Alors la 48e cérémonie des Césars, le 24 février 2023, n’a pas manqué de récompenser ce film. Grand gagnant de la soirée, La Nuit du 12 a obtenu pas moins de six statuettes tant convoitées :
- Le césar du meilleur réalisateur pour Dominik Moll ;
- Le césar du meilleur acteur pour un second rôle Bouli Lanners ;
- Le césar du meilleur espoir masculin Bastien Bouillon ;
- Le césar de la meilleure adaptation pour Gilles Marchand et Dominik Moll ;
- Le césar du meilleur son pour François Maurel, Olivier Mortier et Luc Thomas.
2 – Un synopsis haletant
La Nuit du 12 s’inspire du livre documentaire 18.3. Une année à la PJ de Pauline Guéna.

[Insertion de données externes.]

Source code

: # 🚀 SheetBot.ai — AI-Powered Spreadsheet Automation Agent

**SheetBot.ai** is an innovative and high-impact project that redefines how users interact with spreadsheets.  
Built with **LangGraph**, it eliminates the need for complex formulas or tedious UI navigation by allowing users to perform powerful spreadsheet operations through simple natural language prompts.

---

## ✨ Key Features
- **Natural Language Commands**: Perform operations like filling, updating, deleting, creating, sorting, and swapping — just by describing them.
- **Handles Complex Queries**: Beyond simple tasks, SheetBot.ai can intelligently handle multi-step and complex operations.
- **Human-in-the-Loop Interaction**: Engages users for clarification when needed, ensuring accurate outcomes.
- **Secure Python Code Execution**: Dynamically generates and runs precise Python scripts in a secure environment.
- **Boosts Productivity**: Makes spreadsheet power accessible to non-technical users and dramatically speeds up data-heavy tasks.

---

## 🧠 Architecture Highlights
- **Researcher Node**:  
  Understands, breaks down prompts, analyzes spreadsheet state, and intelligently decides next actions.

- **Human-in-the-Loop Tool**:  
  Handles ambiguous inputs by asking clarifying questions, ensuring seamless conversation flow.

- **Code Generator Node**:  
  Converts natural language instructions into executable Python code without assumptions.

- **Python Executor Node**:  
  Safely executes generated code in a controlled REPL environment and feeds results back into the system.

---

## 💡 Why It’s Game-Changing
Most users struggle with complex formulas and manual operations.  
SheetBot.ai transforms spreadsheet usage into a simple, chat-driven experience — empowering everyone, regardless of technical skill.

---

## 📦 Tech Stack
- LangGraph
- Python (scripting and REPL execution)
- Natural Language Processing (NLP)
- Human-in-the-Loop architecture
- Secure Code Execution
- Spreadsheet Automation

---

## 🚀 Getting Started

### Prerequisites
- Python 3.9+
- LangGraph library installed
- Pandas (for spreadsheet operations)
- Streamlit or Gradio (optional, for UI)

Elle y conte un an d’immersion dans les services de la police judiciaire de Versailles.
Dans la version cinématographique, l’intrigue se déroule dans une petite bourgade, aux environs de Grenoble. Alors qu’elle rentre d’une soirée avec des ami.e.s, une jeune femme est assassinée puis brûlée vive. S’ouvre alors une investigation s’intéressant aux zones d’ombre qui entourent la victime. Se dévoile toute une galerie de personnages particulièrement inquiétants. Nous suivons l’enquête du point de vue de deux enquêteurs, plongeant à corps perdu dans cette enquête aussi tentaculaire que désespérée.
3 – Un casting révélateur
Parmi les Césars octroyés à La Nuit du 12, deux récompensent le duo de tête du film. Composé de Bastien Bouillon et Bouli Lanners, il nous transporte aux confins de l’enquête par son équilibre maîtrisé.

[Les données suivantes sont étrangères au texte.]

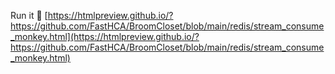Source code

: Run it 🚀 [https://htmlpreview.github.io/?https://github.com/FastHCA/BroomCloset/blob/main/redis/stream_consume_monkey.html](https://htmlpreview.github.io/?https://github.com/FastHCA/BroomCloset/blob/main/redis/stream_consume_monkey.html)
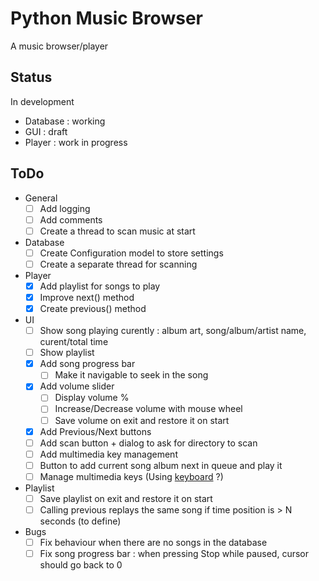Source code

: # Python Music Browser

A music browser/player

## Status

In development

- Database : working
- GUI : draft
- Player : work in progress

## ToDo

- General
  - [ ] Add logging
  - [ ] Add comments
  - [ ] Create a thread to scan music at start
- Database
  - [ ] Create Configuration model to store settings
  - [ ] Create a separate thread for scanning
- Player
  - [x] Add playlist for songs to play
  - [x] Improve next() method
  - [x] Create previous() method
- UI
  - [ ] Show song playing curently : album art, song/album/artist name,  curent/total time
  - [ ] Show playlist
  - [x] Add song progress bar
    - [ ] Make it navigable to seek in the song
  - [x] Add volume slider
    - [ ] Display volume %
    - [ ] Increase/Decrease volume with mouse wheel
    - [ ] Save volume on exit and restore it on start
  - [x] Add Previous/Next buttons
  - [ ] Add scan button + dialog to ask for directory to scan
  - [ ] Add multimedia key management
  - [ ] Button to add current song album next in queue and play it
  - [ ] Manage multimedia keys (Using [keyboard](https://pypi.org/project/keyboard/) ?)
- Playlist
  - [ ] Save playlist on exit and restore it on start
  - [ ] Calling previous replays the same song if time position is > N seconds (to define)
- Bugs
  - [ ] Fix behaviour when there are no songs in the database
  - [ ] Fix song progress bar : when pressing Stop while paused, cursor should go back to 0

Bastien Boullin est la grande révélation du film, et certainement du cinéma français pour cette année. Bien qu’il ait déjà tourné dans une vingtaine de films, il prend cette fois le rôle principal. Incarné dans la peau du capitaine chargé de l’enquête, le jeune comédien s’enlise dans une psychologie tortueuse. Le résultat ? Au simple moyen d’un regard, d’un geste ou d’un ton de voix, il réussit à nous transmettre ses rares sentiments avec brio. L’acteur explique par ailleurs que ce film est pour lui une véritable réussite à plusieurs égards.

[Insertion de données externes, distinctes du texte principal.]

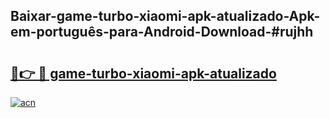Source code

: ## Baixar-game-turbo-xiaomi-apk-atualizado-Apk-em-português​-para-Android-Download-#rujhh

# <h2><a href="https://ainizakaria.my?title=game-turbo-xiaomi-apk-atualizado&ref=20M">🔗👉 🔴 game-turbo-xiaomi-apk-atualizado</a></h2>

[![acn](https://github.com/user-attachments/assets/0f9c940e-d8b0-45ae-aac7-cd30a18b3e1c)](https://ainizakaria.my?title=game-turbo-xiaomi-apk-atualizado&ref=20M)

« Cette expérience me donne envie de garder le cinéma à un endroit très vertueux. Je ne suis pas fermé à l’idée d’explorer un cinéma plus populaire, mais « La Nuit du 12 » me conforte dans l’idée qu’on peut faire des entrées avec des films exigeants »
Quant à Bouli Lanners, il brille encore de charisme. Dans son duo avec Bastien Bouillon, il remet petit à petit en cause le machisme toxique de la société tout en explorant sa place dans ce système.
Le duo réussit également la prouesse de nous faire rire. C’est une surprise dans un film si chargé en émotions, drames et violences. Or, c’est aussi la grande force de l’union de Moll et Marchand. Ils partent d’une situation monstrueuse pour mettre la lumière sur des facettes dérangeantes de notre société. Ainsi, le premier duo met en scène le deuxième pour « souligner les points de rupture avec l’humanité, les zones grises où notre rationalité décroche ». Ce sont souvent des répliques anodines qui révèlent la folie du monde, le contraste est si saisissant qu’il nous fait amèrement rire.
4 – Un polar hors des sentiers battus
La carte du polar est souvent jouée en France, c’est un genre qui plaît, tant en littérature qu’en cinéma. Or, La Nuit du 12 n’est pas un polar comme les autres. D’abord, la fin du film est révélée dès le départ. Le prologue déclare noir sur blanc que l’enquête ne sera pas résolue.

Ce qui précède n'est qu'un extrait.